# [EXERCISE AIM]
Which lines in the records below contain the word "Since"? Copy each one.

[[ DATA TO PROCESS open ]]

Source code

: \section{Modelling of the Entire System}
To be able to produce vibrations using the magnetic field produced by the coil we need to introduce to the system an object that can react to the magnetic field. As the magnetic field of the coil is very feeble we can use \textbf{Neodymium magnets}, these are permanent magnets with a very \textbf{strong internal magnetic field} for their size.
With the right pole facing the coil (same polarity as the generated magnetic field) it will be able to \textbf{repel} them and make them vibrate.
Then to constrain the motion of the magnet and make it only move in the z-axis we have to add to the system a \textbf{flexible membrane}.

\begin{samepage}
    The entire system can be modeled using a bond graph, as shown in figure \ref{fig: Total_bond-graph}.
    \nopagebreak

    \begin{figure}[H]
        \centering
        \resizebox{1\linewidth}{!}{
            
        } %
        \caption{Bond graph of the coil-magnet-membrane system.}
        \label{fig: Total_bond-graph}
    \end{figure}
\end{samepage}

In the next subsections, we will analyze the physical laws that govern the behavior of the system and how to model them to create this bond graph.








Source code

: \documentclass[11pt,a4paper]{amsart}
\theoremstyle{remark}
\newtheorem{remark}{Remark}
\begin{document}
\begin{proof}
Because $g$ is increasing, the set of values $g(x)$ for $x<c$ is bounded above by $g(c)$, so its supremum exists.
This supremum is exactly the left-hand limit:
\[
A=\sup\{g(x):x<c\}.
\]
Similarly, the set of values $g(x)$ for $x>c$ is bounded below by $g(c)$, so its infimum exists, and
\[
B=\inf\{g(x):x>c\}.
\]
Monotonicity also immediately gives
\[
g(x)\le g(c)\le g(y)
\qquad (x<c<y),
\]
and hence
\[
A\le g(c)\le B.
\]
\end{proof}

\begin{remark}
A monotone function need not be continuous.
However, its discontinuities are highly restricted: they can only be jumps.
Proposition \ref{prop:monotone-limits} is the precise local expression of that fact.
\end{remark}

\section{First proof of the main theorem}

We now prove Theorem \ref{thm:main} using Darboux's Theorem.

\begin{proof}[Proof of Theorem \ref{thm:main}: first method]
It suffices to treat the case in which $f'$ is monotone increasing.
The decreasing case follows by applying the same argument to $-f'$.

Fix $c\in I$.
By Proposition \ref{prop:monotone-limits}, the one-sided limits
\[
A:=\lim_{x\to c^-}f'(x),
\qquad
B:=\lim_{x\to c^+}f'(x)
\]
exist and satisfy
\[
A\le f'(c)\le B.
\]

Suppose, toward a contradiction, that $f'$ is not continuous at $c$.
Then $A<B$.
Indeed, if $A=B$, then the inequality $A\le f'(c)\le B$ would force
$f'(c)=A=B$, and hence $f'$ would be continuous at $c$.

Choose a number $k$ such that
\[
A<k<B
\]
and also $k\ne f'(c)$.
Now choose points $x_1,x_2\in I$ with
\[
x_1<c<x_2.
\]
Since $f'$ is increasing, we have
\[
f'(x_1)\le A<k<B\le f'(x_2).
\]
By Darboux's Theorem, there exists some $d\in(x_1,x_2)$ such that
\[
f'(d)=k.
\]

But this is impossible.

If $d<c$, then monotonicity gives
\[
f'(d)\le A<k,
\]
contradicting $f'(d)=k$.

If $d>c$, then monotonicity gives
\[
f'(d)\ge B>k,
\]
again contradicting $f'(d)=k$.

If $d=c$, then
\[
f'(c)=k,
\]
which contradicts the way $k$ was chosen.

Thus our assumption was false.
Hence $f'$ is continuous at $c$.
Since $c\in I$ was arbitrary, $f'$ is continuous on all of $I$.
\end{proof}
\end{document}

[[ DATA TO PROCESS closed ]]

# [ANSWER FOR THIS EXERCISE]
Since $f'$ is increasing, we have
Since $c\in I$ was arbitrary, $f'$ is continuous on all of $I$.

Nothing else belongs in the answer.